This appeared to be an election at risk of double standards. I feel the pain of the Chief Rabbi, and yet islamophobia was brushed under the carpet. The Conservatives didn’t want to talk about the details of the Withdrawal Agreement, but they couldn’t be criticised by Labour for this as Labour didn’t wish to discuss the details of Brexit either. The cult of Jeremy Corbyn was criticised, and yet the cult of Boris Johnson was not important. Labour seemed pre-occupied with their social media campaigning, but Boris Johnson found time to put out a ‘Love actually’ type video.
The Tories may appear not like ideal dinner party guests, but Labour still looked like a party at war with itself – with Lisa Nandy, Jess Phillips and Wes Streeting in one corner, and Jeremy Corbyn, Richard Burgon and John McDonnell in another. Out of everything, I still have no idea what Labour’s plans were for certain things. I don’t know how it intended to progress with the integration of health and social care. All I heard about was privatisation including PFI. But the Tories did not get into heavyweight arguments of their own, focusing on the numbers of new nurses, or the numbers of new hospitals. I didn’t know, if austerity is such a problem (which it is), how did Labour intend to reverse the cuts in legal aid. If Labour is too obsessed with presenting London élite, how come there was so much exposure of Laura Pidcock and Rebecca Long-Bailey? Maybe the ‘cut through’ had to be more than Ash Sarkar wearing a Marx t-shirt on Newsnight?
It could be that the election of a strong and stable Boris Johnson government is indeed a good thing, in that the European Union is forced to deal with an output decided with some certainty from a UK parliament. I don’t know whether ultimately Britain will benefit or not from Brexit, but it could be that the UK parliament does benefit from getting Brexit ‘out of the way’. Brexit will not finally ‘end’ though – if there is no solution to free trade agreements or freedom of movement which makes sense to all. But likewise we don’t know exactly what Labour intended to negotiate in six months, and whether there was any point in presenting this in front of the UK electorate.

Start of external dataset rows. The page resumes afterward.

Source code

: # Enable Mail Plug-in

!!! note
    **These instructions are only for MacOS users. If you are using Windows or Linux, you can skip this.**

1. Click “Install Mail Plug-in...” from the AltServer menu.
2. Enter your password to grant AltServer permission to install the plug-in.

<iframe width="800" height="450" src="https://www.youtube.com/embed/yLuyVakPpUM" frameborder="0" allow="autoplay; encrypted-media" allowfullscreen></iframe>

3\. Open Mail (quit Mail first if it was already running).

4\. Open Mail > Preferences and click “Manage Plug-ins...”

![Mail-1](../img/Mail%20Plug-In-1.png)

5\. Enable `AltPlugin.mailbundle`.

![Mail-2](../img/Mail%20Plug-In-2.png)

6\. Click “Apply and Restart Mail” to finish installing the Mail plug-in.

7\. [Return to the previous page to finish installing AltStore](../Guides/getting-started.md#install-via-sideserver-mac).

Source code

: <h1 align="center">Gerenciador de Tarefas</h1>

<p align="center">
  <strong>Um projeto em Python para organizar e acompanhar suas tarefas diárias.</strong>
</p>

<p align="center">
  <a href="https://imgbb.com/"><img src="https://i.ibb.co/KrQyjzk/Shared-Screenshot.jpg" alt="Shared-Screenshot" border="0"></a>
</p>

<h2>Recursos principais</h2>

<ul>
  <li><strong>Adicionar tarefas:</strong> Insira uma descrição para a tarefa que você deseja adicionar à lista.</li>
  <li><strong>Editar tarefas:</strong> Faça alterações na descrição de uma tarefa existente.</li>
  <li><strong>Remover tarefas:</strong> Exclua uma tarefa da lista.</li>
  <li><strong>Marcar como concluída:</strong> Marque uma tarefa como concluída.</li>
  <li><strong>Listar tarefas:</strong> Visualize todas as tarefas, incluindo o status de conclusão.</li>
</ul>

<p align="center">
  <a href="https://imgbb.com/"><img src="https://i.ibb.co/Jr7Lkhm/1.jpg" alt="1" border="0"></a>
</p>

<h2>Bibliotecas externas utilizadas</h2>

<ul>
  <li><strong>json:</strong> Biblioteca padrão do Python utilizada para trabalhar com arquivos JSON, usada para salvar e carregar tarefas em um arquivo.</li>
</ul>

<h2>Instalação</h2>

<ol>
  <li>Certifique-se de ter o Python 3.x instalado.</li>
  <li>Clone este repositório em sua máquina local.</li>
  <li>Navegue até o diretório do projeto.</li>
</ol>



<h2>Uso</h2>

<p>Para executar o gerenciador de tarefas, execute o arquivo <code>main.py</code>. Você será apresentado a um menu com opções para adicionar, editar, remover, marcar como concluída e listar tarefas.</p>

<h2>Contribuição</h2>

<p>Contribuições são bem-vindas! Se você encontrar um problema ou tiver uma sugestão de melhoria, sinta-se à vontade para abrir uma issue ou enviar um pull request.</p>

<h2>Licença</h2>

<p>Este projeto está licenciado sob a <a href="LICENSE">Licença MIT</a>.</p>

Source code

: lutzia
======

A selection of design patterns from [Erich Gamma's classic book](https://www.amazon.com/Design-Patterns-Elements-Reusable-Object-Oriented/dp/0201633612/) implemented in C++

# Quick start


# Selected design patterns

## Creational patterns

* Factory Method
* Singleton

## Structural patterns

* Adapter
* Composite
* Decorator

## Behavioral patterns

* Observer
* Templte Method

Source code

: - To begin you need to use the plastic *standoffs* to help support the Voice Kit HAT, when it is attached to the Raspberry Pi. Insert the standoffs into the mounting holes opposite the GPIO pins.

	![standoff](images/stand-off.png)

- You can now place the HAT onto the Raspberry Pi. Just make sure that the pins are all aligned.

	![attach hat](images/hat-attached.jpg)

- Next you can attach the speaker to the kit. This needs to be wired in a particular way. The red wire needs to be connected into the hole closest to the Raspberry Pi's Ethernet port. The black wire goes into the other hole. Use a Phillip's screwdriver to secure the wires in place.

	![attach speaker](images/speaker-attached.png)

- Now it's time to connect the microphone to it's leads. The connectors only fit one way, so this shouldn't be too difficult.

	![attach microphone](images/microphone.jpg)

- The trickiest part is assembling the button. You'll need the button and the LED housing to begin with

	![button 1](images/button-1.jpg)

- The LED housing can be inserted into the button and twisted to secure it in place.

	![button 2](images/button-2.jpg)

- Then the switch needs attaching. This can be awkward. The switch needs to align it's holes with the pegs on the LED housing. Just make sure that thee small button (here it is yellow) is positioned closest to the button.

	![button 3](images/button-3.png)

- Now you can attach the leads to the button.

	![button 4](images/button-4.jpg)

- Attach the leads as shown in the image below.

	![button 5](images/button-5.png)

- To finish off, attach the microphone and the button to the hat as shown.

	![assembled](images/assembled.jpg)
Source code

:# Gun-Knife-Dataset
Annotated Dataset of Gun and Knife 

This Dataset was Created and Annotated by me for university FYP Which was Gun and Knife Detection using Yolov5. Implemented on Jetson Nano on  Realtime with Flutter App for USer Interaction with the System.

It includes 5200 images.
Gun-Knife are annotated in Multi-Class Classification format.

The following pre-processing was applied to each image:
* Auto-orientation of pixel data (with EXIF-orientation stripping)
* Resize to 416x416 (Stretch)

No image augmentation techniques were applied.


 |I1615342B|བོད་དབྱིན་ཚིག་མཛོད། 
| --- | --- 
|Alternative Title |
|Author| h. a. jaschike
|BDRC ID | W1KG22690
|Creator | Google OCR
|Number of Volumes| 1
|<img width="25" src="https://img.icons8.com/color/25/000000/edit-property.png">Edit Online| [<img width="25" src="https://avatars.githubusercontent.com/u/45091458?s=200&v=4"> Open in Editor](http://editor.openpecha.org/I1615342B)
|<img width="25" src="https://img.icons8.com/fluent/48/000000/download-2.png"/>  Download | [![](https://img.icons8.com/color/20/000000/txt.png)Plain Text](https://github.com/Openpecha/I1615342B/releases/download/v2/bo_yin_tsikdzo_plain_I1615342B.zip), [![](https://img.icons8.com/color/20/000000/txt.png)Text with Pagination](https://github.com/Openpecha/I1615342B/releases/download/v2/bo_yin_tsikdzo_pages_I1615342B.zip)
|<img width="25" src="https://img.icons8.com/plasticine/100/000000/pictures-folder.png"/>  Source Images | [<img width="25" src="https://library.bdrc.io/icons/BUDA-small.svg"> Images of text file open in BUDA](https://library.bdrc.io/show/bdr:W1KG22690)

Lancing the boil of Brexit, making the case of independence, is odd given the call for a United Ireland or Independent Scotland. It could be that Boris Johnson’s latest lie is talk about ‘One Nation’, when the majority of MPs in Scotland are SNP – but there could be a genuine repulsion of Labour by voters in certain ‘heartlands’. Voting Conservative might lead to better living standards through reduced immigration, and that might be a price worth paying. Or it could be that the Conservatives have tapped into a sense of national identity and pride, which Labour had no hope of identifying. At worst, both Conservatives and Labour could be accused of ‘divide and rule’, by presenting certain sections of society as ‘the victim’. Or it could be that Ash Sarkar and Grace Blakeney were simply talking to themselves very loudly.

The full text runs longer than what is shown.